Your instructions = From the first line to the last, copy the material exactly and leave the pictures out.

Material for the task START

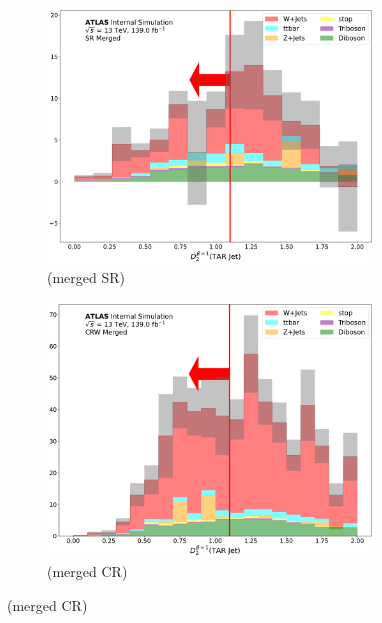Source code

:  \begin{figure}[htbp] \ContinuedFloat
   \begin{subfigure}{0.45\textwidth}
     \includegraphics[width = 0.95\textwidth]{Figures/App_SR_CR_distributions/SR1L_Merged/TARJets10_TAR_D20_N_1.pdf}
    \caption{\DtwoTAR (merged SR)}
     \end{subfigure}
    \begin{subfigure}{0.45\textwidth}
     \includegraphics[width = 0.95\textwidth]{Figures/App_SR_CR_distributions/CRW_Merged/TARJets10_TAR_D20_N_1.pdf}
     \caption{\DtwoTAR (merged \wjets CR)}
     \end{subfigure}


\end{figure}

Material for the task END

Exercise solution =
Source code

:  \begin{figure}[htbp] \ContinuedFloat
   \begin{subfigure}{0.45\textwidth}
     \includegraphics[width = 0.95\textwidth]{Figures/App_SR_CR_distributions/SR1L_Merged/TARJets10_TAR_D20_N_1.pdf}
    \caption{\DtwoTAR (merged SR)}
     \end{subfigure}
    \begin{subfigure}{0.45\textwidth}
     \includegraphics[width = 0.95\textwidth]{Figures/App_SR_CR_distributions/CRW_Merged/TARJets10_TAR_D20_N_1.pdf}
     \caption{\DtwoTAR (merged \wjets CR)}
     \end{subfigure}


\end{figure}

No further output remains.